Prenatal Tests

Statistics show that up to 3% of American babies are born with congenital birth defects. Worldwide, this figure rises to about 6%. Approximately 250 of these defects can be detected with prenatal tests well before the baby is even born, making prenatal tests an important aspect of proper prenatal care. They are a large part of a wide array of tools doctors have to assess the health of a pregnant woman and her baby. They can be utilized to detect health conditions in the mother that could adversely affect her baby, as well as conditions and abnormalities in the baby.
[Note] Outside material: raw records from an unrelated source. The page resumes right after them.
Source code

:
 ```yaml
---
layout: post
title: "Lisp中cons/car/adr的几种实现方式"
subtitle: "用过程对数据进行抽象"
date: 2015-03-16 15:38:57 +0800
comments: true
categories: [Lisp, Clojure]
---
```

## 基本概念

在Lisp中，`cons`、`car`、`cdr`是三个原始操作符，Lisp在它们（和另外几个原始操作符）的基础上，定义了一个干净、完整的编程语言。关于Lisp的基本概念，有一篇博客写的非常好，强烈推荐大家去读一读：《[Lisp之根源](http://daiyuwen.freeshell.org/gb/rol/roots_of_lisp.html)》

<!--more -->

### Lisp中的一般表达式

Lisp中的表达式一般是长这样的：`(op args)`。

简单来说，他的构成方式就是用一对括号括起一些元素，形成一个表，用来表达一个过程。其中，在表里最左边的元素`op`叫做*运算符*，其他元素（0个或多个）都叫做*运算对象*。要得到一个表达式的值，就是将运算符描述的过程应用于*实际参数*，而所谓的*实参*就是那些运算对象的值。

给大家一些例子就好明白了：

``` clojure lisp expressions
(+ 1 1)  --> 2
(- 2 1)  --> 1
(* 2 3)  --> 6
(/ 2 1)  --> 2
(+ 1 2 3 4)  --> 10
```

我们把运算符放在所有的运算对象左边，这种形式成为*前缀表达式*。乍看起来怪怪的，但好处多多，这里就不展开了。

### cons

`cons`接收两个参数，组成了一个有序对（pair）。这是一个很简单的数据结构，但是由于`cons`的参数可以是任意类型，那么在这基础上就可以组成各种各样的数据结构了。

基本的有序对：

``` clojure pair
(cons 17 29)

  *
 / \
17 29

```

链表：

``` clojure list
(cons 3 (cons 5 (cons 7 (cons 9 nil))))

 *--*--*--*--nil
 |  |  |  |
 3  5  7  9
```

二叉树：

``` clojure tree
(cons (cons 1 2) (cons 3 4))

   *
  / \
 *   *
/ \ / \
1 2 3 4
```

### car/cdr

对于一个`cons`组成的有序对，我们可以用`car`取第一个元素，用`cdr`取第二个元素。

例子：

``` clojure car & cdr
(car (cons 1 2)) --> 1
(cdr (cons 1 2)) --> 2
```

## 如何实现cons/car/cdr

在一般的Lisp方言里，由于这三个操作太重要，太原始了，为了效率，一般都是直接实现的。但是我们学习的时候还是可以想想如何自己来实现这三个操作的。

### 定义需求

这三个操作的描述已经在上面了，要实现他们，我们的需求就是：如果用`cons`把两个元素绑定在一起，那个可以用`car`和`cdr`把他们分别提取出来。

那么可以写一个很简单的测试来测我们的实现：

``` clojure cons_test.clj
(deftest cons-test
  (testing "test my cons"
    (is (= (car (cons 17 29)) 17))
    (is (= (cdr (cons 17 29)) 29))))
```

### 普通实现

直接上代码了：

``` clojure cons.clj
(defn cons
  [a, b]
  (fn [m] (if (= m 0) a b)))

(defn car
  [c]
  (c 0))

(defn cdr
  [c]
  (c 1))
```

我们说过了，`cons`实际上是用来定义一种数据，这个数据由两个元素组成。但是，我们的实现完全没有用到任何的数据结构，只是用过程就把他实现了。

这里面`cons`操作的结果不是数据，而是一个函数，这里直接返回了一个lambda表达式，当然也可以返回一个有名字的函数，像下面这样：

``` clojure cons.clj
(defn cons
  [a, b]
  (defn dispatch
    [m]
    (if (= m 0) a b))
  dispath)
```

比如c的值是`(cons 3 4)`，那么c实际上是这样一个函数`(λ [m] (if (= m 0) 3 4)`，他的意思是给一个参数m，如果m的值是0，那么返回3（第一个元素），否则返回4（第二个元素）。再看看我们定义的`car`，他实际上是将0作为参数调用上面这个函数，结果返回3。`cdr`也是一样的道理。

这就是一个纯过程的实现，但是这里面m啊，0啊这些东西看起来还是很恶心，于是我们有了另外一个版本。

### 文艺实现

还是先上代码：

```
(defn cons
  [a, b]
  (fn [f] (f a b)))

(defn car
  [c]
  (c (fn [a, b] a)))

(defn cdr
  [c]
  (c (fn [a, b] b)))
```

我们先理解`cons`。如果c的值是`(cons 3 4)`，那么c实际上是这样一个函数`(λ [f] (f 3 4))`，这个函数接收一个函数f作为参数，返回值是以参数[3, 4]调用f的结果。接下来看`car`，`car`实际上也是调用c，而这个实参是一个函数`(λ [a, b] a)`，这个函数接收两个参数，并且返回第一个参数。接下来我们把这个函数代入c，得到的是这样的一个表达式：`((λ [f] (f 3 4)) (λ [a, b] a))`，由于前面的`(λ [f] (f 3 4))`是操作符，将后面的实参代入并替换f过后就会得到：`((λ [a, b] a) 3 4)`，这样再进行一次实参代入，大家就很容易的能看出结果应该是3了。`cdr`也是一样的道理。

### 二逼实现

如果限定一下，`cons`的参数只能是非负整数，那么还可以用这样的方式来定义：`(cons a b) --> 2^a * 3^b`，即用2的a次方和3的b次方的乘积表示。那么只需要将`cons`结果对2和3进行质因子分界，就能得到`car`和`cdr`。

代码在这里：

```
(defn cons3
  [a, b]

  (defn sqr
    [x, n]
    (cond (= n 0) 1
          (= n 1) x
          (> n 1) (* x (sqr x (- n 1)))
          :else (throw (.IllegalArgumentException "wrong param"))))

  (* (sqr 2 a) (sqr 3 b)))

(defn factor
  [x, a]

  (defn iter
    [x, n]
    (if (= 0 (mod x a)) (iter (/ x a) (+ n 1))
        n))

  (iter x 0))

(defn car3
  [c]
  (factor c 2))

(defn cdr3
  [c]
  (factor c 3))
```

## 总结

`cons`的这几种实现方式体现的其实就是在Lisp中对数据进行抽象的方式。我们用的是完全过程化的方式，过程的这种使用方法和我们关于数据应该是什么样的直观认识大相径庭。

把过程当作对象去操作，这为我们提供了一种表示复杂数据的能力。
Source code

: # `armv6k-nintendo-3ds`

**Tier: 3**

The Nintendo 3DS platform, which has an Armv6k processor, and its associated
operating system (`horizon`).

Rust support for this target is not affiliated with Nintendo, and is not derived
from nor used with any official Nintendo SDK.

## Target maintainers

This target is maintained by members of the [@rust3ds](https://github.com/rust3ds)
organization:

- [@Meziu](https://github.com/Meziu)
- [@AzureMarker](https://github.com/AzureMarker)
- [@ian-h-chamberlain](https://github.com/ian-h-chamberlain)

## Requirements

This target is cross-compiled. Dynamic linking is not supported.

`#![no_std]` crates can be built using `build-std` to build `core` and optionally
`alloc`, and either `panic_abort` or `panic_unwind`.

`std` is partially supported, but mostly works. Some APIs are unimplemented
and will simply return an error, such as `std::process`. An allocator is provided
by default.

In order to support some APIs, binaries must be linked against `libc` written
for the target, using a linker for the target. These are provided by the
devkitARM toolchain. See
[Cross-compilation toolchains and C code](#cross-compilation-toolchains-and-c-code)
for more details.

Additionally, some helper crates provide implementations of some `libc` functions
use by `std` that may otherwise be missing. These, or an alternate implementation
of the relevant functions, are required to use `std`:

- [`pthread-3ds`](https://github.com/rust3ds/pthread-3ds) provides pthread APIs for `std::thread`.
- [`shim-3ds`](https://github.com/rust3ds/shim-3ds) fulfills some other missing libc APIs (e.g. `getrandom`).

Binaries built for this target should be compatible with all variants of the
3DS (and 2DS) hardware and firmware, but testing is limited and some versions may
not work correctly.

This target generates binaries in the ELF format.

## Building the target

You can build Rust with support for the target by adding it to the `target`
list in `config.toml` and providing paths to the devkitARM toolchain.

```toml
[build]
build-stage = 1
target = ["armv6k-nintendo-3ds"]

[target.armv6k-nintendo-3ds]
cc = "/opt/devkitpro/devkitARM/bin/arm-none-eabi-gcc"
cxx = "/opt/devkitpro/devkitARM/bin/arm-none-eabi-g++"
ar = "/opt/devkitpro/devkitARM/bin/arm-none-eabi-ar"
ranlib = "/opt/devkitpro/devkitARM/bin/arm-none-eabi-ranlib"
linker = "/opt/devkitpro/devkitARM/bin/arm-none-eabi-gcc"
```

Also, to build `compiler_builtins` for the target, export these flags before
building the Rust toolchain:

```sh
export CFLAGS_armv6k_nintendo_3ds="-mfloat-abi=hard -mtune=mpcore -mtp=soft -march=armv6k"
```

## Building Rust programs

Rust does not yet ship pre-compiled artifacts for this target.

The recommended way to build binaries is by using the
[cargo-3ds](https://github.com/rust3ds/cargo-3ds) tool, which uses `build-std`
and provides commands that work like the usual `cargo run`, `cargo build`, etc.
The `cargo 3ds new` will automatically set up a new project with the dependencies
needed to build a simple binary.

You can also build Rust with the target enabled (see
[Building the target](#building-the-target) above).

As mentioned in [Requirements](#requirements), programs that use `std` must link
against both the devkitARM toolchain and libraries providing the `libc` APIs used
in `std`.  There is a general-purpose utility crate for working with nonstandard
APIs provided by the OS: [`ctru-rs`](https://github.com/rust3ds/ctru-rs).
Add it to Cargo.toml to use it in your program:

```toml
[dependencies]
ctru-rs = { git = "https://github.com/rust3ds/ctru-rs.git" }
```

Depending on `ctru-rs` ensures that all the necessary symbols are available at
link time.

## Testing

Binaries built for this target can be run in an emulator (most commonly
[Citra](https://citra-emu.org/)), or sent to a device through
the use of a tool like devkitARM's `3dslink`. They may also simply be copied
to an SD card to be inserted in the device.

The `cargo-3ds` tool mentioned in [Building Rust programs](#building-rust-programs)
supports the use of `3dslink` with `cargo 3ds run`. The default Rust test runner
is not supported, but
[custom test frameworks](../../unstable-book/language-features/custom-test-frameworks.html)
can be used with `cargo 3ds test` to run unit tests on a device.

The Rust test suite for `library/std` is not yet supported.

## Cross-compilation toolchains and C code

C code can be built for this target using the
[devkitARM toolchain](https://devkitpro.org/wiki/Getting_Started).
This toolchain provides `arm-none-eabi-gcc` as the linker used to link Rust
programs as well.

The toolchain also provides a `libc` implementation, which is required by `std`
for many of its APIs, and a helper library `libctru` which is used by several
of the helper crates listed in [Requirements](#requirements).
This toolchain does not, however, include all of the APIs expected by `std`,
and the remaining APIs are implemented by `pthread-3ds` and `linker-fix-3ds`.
Prenatal tests accomplish three main goals: detecting health conditions a mother may have, determining the gender, size and location of the baby in the uterus, and screening for chromosomal and genetic abnormalities as well as deformities in the baby. It is important to know the difference between tests that screen for possible abnormalities and tests that actually diagnose problems.

Testing the Mother

All mothers will undergo tests at the first visit to the doctor after becoming pregnant. These include blood type and Rh factor, urine sample to test for gestational diabetes or infection, blood screen for exposure to diseases such as measles and chickenpox, screen for cystic fibrosis, sexually transmitted diseases and cervical cancer. You can also expect to also have your blood tested to check for iron deficiencies at some point in the pregnancy. Throughout the pregnancy, you are monitored for the development of gestational diabetes and preeclampsia, or toxemia. At 24 to 28 weeks, you will undergo a glucose screening to definitively screen for diabetes. By the 37th week, your doctor will take a swab of your rectum and vagina to test for Group B strep (streptococcus), a bacterium that if transferred to the baby during delivery, can cause complications.

Testing the Baby

Prenatal tests for the baby help a doctor screen for several types of abnormalities: dominant genetic disorders such as dwarfism and Huntington disease; recessive genetic disorders such as sickle cell anemia, cystic fibrosis and Tay-Sachs; x-linked disorders such as hemophilia; chromosomal disorders such as Down syndrome, and multifactorial disorders which are caused by a variety of factors, both environmental and genetic, such as neural tube defects and congenital heart disease.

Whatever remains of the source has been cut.